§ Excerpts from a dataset
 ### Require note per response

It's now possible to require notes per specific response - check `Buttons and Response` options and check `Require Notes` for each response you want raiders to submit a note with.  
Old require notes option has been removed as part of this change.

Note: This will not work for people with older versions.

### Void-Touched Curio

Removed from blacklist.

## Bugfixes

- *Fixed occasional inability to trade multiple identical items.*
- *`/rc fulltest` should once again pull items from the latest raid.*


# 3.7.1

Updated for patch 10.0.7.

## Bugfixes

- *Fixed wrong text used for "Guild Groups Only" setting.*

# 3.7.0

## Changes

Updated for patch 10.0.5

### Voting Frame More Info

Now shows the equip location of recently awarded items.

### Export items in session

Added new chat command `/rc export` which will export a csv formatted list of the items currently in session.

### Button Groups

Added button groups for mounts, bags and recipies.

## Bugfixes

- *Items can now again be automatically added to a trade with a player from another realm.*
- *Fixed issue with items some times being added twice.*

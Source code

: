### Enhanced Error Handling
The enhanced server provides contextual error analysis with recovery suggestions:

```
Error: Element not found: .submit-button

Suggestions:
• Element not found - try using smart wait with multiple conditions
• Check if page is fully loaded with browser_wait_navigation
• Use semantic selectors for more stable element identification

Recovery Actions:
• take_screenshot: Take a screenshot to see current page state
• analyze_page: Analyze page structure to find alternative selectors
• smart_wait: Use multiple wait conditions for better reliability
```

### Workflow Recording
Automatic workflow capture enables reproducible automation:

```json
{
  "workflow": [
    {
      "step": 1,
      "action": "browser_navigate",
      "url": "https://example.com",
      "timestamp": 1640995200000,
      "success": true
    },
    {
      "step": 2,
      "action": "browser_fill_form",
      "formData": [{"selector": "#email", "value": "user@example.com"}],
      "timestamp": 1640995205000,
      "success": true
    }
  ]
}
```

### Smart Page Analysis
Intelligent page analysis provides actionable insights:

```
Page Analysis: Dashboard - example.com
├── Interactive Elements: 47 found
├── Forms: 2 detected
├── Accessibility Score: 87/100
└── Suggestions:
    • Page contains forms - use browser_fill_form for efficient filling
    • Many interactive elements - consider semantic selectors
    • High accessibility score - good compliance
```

§ WHAT THE EXERCISE ASKS
Your task is to reproduce the records in full, without any alteration.

§ WRITTEN SOLUTION
 ### Require note per response

It's now possible to require notes per specific response - check `Buttons and Response` options and check `Require Notes` for each response you want raiders to submit a note with.  
Old require notes option has been removed as part of this change.

Note: This will not work for people with older versions.

### Void-Touched Curio

Removed from blacklist.

## Bugfixes

- *Fixed occasional inability to trade multiple identical items.*
- *`/rc fulltest` should once again pull items from the latest raid.*


# 3.7.1

Updated for patch 10.0.7.

## Bugfixes

- *Fixed wrong text used for "Guild Groups Only" setting.*

# 3.7.0

## Changes

Updated for patch 10.0.5

### Voting Frame More Info

Now shows the equip location of recently awarded items.

### Export items in session

Added new chat command `/rc export` which will export a csv formatted list of the items currently in session.

### Button Groups

Added button groups for mounts, bags and recipies.

## Bugfixes

- *Items can now again be automatically added to a trade with a player from another realm.*
- *Fixed issue with items some times being added twice.*

Source code

:### Enhanced Error Handling
The enhanced server provides contextual error analysis with recovery suggestions:

```
Error: Element not found: .submit-button

Suggestions:
• Element not found - try using smart wait with multiple conditions
• Check if page is fully loaded with browser_wait_navigation
• Use semantic selectors for more stable element identification

Recovery Actions:
• take_screenshot: Take a screenshot to see current page state
• analyze_page: Analyze page structure to find alternative selectors
• smart_wait: Use multiple wait conditions for better reliability
```

### Workflow Recording
Automatic workflow capture enables reproducible automation:

```json
{
  "workflow": [
    {
      "step": 1,
      "action": "browser_navigate",
      "url": "https://example.com",
      "timestamp": 1640995200000,
      "success": true
    },
    {
      "step": 2,
      "action": "browser_fill_form",
      "formData": [{"selector": "#email", "value": "user@example.com"}],
      "timestamp": 1640995205000,
      "success": true
    }
  ]
}
```

### Smart Page Analysis
Intelligent page analysis provides actionable insights:

```
Page Analysis: Dashboard - example.com
├── Interactive Elements: 47 found
├── Forms: 2 detected
├── Accessibility Score: 87/100
└── Suggestions:
    • Page contains forms - use browser_fill_form for efficient filling
    • Many interactive elements - consider semantic selectors
    • High accessibility score - good compliance
```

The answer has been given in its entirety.